Chris, If you run mount, you'll see your cpuset vfs is mounted with the noprefix option. The "modern way" is to mount -t cgroup -o cpuset in which case you'll end up with the "cpuset." prefix on cpuset attributes. David
Hi David, But if you want Torque to work unmodified you shouldn't do that. :-) Breaking userspace is a bad thing so the noprefix behaviour is unlikely to go away - here's a rant from Linus back in March on his attitude to breaking user apps.. https://lkml.org/lkml/2012/3/8/495
I do not use noprefix option, thus ls shows "cpuset." prefixes. There is no such thing as a stable kernel API and there are good reasons for this. New applications will eventually use modern way of handling things, so torque should adapt as well otherwise conflicts will occur sooner or later. Anyway if you plan to stick to old file names at least for a while, please put somewhere in the documentation, that people should use -o noprefix.

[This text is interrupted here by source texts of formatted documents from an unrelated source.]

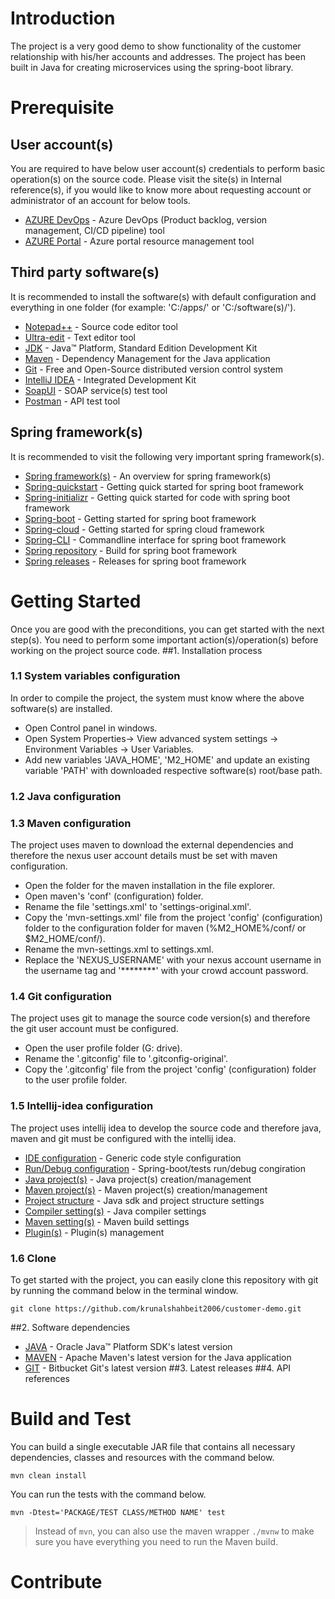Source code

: # Introduction 
The project is a very good demo to show functionality of the customer relationship with his/her accounts and addresses.
The project has been built in Java for creating microservices using the spring-boot library.


# Prerequisite

## User account(s)
You are required to have below user account(s) credentials to perform basic operation(s) on the source code.
Please visit the site(s) in Internal reference(s), if you would like to know more about requesting account or administrator of an account for below tools.
* [AZURE DevOps](https://dev.azure.com) - Azure DevOps (Product backlog, version management, CI/CD pipeline) tool
* [AZURE Portal](https://portal.azure.com) - Azure portal resource management tool

## Third party software(s)
It is recommended to install the software(s) with default configuration and everything in one folder (for example: 'C:/apps/' or 'C:/software(s)/').
* [Notepad++](https://notepad-plus-plus.org/downloads) - Source code editor tool
* [Ultra-edit](https://www.ultraedit.com/downloads) - Text editor tool
* [JDK](https://www.oracle.com/java/technologies/javase-jdk11-downloads.html) - Java™ Platform, Standard Edition Development Kit
* [Maven](https://maven.apache.org/download.cgi) - Dependency Management for the Java application
* [Git](https://git-scm.com) - Free and Open-Source distributed version control system
* [IntelliJ IDEA](https://www.jetbrains.com/idea/download) - Integrated Development Kit
* [SoapUI](hhttps://www.soapui.org/downloads/soapui) - SOAP service(s) test tool
* [Postman](https://www.getpostman.com) - API test tool

## Spring framework(s)
It is recommended to visit the following very important spring framework(s).
* [Spring framework(s)](https://spring.io/projects/spring-framework) - An overview for spring framework(s)
* [Spring-quickstart](https://spring.io/quickstart) - Getting quick started for spring boot framework
* [Spring-initializr](https://start.spring.io) - Getting quick started for code with spring boot framework
* [Spring-boot](https://spring.io/projects/spring-boot) - Getting started for spring boot framework
* [Spring-cloud](https://spring.io/projects/spring-cloud) - Getting started for spring cloud framework
* [Spring-CLI](https://docs.spring.io/spring-boot/docs/current/reference/html/cli.html) - Commandline interface for spring boot framework
* [Spring repository](https://repo.spring.io/ui/builds) - Build for spring boot framework
* [Spring releases](https://spring.io/blog/category/releases) - Releases for spring boot framework

# Getting Started
Once you are good with the preconditions, you can get started with the next step(s).
You need to perform some important action(s)/operation(s) before working on the project source code.
##1.	Installation process
###         1.1 System variables configuration
In order to compile the project, the system must know where the above software(s) are installed.
- Open Control panel in windows. 
- Open System Properties-> View advanced system settings -> Environment Variables -> User Variables.
- Add new variables 'JAVA_HOME', 'M2_HOME' and update an existing variable 'PATH' with downloaded respective software(s) root/base path.
###         1.2 Java configuration
###         1.3 Maven configuration
The project uses maven to download the external dependencies and therefore the nexus user account details must be set with maven configuration.
- Open the folder for the maven installation in the file explorer.
- Open maven's 'conf' (configuration) folder.
- Rename the file 'settings.xml' to 'settings-original.xml'.
- Copy the 'mvn-settings.xml' file from the project 'config' (configuration) folder to the configuration folder for maven (%M2_HOME%/conf/ or $M2_HOME/conf/).
- Rename the mvn-settings.xml to settings.xml.
- Replace the 'NEXUS_USERNAME' with your nexus account username in the username tag and '********' with your crowd account password.
###         1.4 Git configuration
The project uses git to manage the source code version(s) and therefore the git user account must be configured.
- Open the user profile folder (G: drive).
- Rename the '.gitconfig' file to '.gitconfig-original'.
- Copy the '.gitconfig' file from the project 'config' (configuration) folder to the user profile folder.
###         1.5 Intellij-idea configuration
The project uses intellij idea to develop the source code and therefore java, maven and git must be configured with the intellij idea.
*   [IDE configuration](https://www.jetbrains.com/help/idea/configuring-project-and-ide-settings.html) - Generic code style configuration
*   [Run/Debug configuration](https://www.jetbrains.com/help/idea/run-debug-configuration-spring-boot.html) - Spring-boot/tests run/debug congiration
*   [Java project(s)](https://www.jetbrains.com/help/idea/creating-and-managing-projects.html) - Java project(s) creation/management
*   [Maven project(s)](https://www.jetbrains.com/help/idea/maven-support.html) - Maven project(s) creation/management
*   [Project structure](https://www.jetbrains.com/help/idea/project-settings-and-structure.html) - Java sdk and project structure settings
*   [Compiler setting(s)](https://www.jetbrains.com/help/idea/java-compiler.html) - Java compiler settings
*   [Maven setting(s)](https://www.jetbrains.com/help/idea/maven.html) - Maven build settings
*   [Plugin(s)](https://www.jetbrains.com/help/idea/managing-plugins.html) - Plugin(s) management
###         1.6 Clone
To get started with the project, you can easily clone this repository with git by running the command below in the terminal window.
  ```
  git clone https://github.com/krunalshahbeit2006/customer-demo.git
  ```
##2.	Software dependencies
* [JAVA](https://www.oracle.com/java) - Oracle Java™ Platform SDK's latest version
* [MAVEN](https://maven.apache.org) - Apache Maven's latest version for the Java application
* [GIT](https://git-scm.com) - Bitbucket Git's latest version
##3.	Latest releases
##4.	API references

# Build and Test
You can build a single executable JAR file that contains all necessary dependencies, classes and resources with the command below.
  ```
  mvn clean install
  ```
You can run the tests with the command below.
  ```
  mvn -Dtest='PACKAGE/TEST CLASS/METHOD NAME' test
  ```
>Instead of `mvn`, you can also use the maven wrapper `./mvnw` to make sure you have everything you need to run the Maven build.

# Contribute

(In reply to comment #4) > I do not use noprefix option, thus ls shows "cpuset." prefixes. Neither do I, and it ls does not show "cpuset." prefixes. The reason is that you already have a cgroup filesystem mounted and I do not. This change in behaviour is since the Linux kernel commit f9ab5b5b0f5be506640321d710b0acd3dca6154a "cgroups: forbid noprefix if mounting more than just cpuset subsystem". I'll try and find some time to report this as a kernel regression to see what their attitude to this is - to me it seems like the sort of ABI behaviour change and consequent user space breakage that Linus hates. > There is no such thing as a stable kernel API and there are good reasons for > this. You are mistaking the *internal* kernel APIs (which are indeed unstable for very good reason) with the external kernel ABIs exposed to user space and which have different rules applied. There has been an attempt to document the level of stability of interfaces in Documentation/ABI directory (see the README for Greg-KH's reasoning), but as far as I can tell the cpuset/cgroup stuff has not been added yet. > New applications will eventually use modern way of handling things, so > torque should adapt as well otherwise conflicts will occur sooner or later. Agreed, but Torque will need to know to cope with both cases dynamically. > Anyway if you plan to stick to old file names at least for a while, please put > somewhere in the documentation, that people should use -o noprefix. Sounds like a good idea, I've just tested that on a RHEL5 system and it didn't complain about not knowing what that meant.